◆ **RECORD SET**
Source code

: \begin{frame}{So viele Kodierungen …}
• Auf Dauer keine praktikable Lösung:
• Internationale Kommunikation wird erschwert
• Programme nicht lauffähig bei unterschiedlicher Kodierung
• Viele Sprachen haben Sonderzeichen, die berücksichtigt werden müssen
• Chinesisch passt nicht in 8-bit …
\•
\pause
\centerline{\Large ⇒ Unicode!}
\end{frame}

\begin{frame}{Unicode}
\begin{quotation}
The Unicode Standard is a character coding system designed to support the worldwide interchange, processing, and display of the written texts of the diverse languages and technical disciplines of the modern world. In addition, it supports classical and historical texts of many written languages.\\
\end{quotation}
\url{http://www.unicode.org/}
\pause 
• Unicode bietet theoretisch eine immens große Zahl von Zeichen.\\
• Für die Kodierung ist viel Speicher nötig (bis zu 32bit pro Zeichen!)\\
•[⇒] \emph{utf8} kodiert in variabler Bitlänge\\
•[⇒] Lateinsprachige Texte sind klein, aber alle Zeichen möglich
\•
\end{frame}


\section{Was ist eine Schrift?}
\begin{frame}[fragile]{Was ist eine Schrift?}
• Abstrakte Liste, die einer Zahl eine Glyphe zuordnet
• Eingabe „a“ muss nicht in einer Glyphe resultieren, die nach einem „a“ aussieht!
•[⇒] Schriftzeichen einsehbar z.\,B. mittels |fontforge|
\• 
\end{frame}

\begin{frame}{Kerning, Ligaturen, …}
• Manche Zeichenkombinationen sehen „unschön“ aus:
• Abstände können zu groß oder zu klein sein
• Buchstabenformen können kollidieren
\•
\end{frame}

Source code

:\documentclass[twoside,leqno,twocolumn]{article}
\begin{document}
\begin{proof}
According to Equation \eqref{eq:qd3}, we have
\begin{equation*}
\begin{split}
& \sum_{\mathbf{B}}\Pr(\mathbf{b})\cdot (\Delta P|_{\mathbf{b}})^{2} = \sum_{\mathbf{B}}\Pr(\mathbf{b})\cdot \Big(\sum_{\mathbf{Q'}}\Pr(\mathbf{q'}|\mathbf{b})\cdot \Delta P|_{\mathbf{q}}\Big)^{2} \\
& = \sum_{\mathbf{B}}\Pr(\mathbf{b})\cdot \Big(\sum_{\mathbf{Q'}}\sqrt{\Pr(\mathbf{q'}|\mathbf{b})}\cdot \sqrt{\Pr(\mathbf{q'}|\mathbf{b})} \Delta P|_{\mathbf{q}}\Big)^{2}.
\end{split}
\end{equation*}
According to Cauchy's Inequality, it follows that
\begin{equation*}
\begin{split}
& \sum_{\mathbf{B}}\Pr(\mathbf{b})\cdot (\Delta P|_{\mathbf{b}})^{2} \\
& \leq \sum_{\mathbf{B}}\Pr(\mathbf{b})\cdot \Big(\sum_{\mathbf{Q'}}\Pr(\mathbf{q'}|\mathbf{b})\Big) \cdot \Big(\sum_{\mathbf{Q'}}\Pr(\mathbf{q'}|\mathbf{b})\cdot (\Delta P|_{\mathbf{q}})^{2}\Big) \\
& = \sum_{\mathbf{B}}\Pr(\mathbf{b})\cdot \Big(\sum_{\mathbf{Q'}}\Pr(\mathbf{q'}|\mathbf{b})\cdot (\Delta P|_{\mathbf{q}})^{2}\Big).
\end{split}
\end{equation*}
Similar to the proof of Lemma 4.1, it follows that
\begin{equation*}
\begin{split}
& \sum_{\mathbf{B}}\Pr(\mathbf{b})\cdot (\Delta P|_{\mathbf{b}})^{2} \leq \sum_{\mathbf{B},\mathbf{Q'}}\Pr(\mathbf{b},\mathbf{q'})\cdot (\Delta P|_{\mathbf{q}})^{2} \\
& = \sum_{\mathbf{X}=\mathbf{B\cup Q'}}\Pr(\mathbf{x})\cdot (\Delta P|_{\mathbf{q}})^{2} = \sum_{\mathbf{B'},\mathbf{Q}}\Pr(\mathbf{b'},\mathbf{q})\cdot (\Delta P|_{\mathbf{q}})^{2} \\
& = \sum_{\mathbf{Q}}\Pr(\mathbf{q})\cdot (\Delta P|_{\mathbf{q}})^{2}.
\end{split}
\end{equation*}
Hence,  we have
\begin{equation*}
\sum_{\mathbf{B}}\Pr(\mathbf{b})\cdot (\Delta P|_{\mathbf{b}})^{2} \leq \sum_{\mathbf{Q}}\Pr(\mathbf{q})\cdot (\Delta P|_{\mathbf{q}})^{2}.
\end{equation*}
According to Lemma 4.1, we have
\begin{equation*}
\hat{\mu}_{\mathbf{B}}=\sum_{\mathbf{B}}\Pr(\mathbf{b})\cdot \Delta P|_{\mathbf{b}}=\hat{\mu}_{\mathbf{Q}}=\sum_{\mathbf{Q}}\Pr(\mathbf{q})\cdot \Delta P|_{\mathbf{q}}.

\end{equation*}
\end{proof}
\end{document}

◆ **BRIEF**
Give back the entire listing verbatim.

◆ **SOLUTION FOR THIS PROBLEM**
Source code

: \begin{frame}{So viele Kodierungen …}
• Auf Dauer keine praktikable Lösung:
• Internationale Kommunikation wird erschwert
• Programme nicht lauffähig bei unterschiedlicher Kodierung
• Viele Sprachen haben Sonderzeichen, die berücksichtigt werden müssen
• Chinesisch passt nicht in 8-bit …
\•
\pause
\centerline{\Large ⇒ Unicode!}
\end{frame}

\begin{frame}{Unicode}
\begin{quotation}
The Unicode Standard is a character coding system designed to support the worldwide interchange, processing, and display of the written texts of the diverse languages and technical disciplines of the modern world. In addition, it supports classical and historical texts of many written languages.\\
\end{quotation}
\url{http://www.unicode.org/}
\pause 
• Unicode bietet theoretisch eine immens große Zahl von Zeichen.\\
• Für die Kodierung ist viel Speicher nötig (bis zu 32bit pro Zeichen!)\\
•[⇒] \emph{utf8} kodiert in variabler Bitlänge\\
•[⇒] Lateinsprachige Texte sind klein, aber alle Zeichen möglich
\•
\end{frame}


\section{Was ist eine Schrift?}
\begin{frame}[fragile]{Was ist eine Schrift?}
• Abstrakte Liste, die einer Zahl eine Glyphe zuordnet
• Eingabe „a“ muss nicht in einer Glyphe resultieren, die nach einem „a“ aussieht!
•[⇒] Schriftzeichen einsehbar z.\,B. mittels |fontforge|
\• 
\end{frame}

\begin{frame}{Kerning, Ligaturen, …}
• Manche Zeichenkombinationen sehen „unschön“ aus:
• Abstände können zu groß oder zu klein sein
• Buchstabenformen können kollidieren
\•
\end{frame}

Source code

:\documentclass[twoside,leqno,twocolumn]{article}
\begin{document}
\begin{proof}
According to Equation \eqref{eq:qd3}, we have
\begin{equation*}
\begin{split}
& \sum_{\mathbf{B}}\Pr(\mathbf{b})\cdot (\Delta P|_{\mathbf{b}})^{2} = \sum_{\mathbf{B}}\Pr(\mathbf{b})\cdot \Big(\sum_{\mathbf{Q'}}\Pr(\mathbf{q'}|\mathbf{b})\cdot \Delta P|_{\mathbf{q}}\Big)^{2} \\
& = \sum_{\mathbf{B}}\Pr(\mathbf{b})\cdot \Big(\sum_{\mathbf{Q'}}\sqrt{\Pr(\mathbf{q'}|\mathbf{b})}\cdot \sqrt{\Pr(\mathbf{q'}|\mathbf{b})} \Delta P|_{\mathbf{q}}\Big)^{2}.
\end{split}
\end{equation*}
According to Cauchy's Inequality, it follows that
\begin{equation*}
\begin{split}
& \sum_{\mathbf{B}}\Pr(\mathbf{b})\cdot (\Delta P|_{\mathbf{b}})^{2} \\
& \leq \sum_{\mathbf{B}}\Pr(\mathbf{b})\cdot \Big(\sum_{\mathbf{Q'}}\Pr(\mathbf{q'}|\mathbf{b})\Big) \cdot \Big(\sum_{\mathbf{Q'}}\Pr(\mathbf{q'}|\mathbf{b})\cdot (\Delta P|_{\mathbf{q}})^{2}\Big) \\
& = \sum_{\mathbf{B}}\Pr(\mathbf{b})\cdot \Big(\sum_{\mathbf{Q'}}\Pr(\mathbf{q'}|\mathbf{b})\cdot (\Delta P|_{\mathbf{q}})^{2}\Big).
\end{split}
\end{equation*}
Similar to the proof of Lemma 4.1, it follows that
\begin{equation*}
\begin{split}
& \sum_{\mathbf{B}}\Pr(\mathbf{b})\cdot (\Delta P|_{\mathbf{b}})^{2} \leq \sum_{\mathbf{B},\mathbf{Q'}}\Pr(\mathbf{b},\mathbf{q'})\cdot (\Delta P|_{\mathbf{q}})^{2} \\
& = \sum_{\mathbf{X}=\mathbf{B\cup Q'}}\Pr(\mathbf{x})\cdot (\Delta P|_{\mathbf{q}})^{2} = \sum_{\mathbf{B'},\mathbf{Q}}\Pr(\mathbf{b'},\mathbf{q})\cdot (\Delta P|_{\mathbf{q}})^{2} \\
& = \sum_{\mathbf{Q}}\Pr(\mathbf{q})\cdot (\Delta P|_{\mathbf{q}})^{2}.
\end{split}
\end{equation*}
Hence,  we have
\begin{equation*}
\sum_{\mathbf{B}}\Pr(\mathbf{b})\cdot (\Delta P|_{\mathbf{b}})^{2} \leq \sum_{\mathbf{Q}}\Pr(\mathbf{q})\cdot (\Delta P|_{\mathbf{q}})^{2}.
\end{equation*}
According to Lemma 4.1, we have
\begin{equation*}
\hat{\mu}_{\mathbf{B}}=\sum_{\mathbf{B}}\Pr(\mathbf{b})\cdot \Delta P|_{\mathbf{b}}=\hat{\mu}_{\mathbf{Q}}=\sum_{\mathbf{Q}}\Pr(\mathbf{q})\cdot \Delta P|_{\mathbf{q}}.

\end{equation*}
\end{proof}
\end{document}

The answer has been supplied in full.